START Extracted information
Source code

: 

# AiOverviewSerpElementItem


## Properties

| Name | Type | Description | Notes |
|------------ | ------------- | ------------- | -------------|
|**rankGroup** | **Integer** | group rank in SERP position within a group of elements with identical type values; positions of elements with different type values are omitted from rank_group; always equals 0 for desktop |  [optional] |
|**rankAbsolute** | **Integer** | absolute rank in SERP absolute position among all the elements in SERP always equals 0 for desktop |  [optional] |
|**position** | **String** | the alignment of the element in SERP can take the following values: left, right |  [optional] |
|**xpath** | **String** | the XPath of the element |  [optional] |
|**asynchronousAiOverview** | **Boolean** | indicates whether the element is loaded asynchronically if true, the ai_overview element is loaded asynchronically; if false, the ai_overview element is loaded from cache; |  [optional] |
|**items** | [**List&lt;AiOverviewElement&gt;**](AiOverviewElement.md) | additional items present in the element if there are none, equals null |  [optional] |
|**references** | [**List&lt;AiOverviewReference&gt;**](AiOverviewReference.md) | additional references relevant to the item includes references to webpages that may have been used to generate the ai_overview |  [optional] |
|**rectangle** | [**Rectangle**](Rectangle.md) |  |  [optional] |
END Extracted information
◆ **Work order**:
Exactly the lines running from the top of the records to the line that contains "group rank in", inclusive, must be set down, and nothing more.

◆ **Response box**:
Source code

: 

# AiOverviewSerpElementItem


## Properties

| Name | Type | Description | Notes |
|------------ | ------------- | ------------- | -------------|
|**rankGroup** | **Integer** | group rank in SERP position within a group of elements with identical type values; positions of elements with different type values are omitted from rank_group; always equals 0 for desktop |  [optional] |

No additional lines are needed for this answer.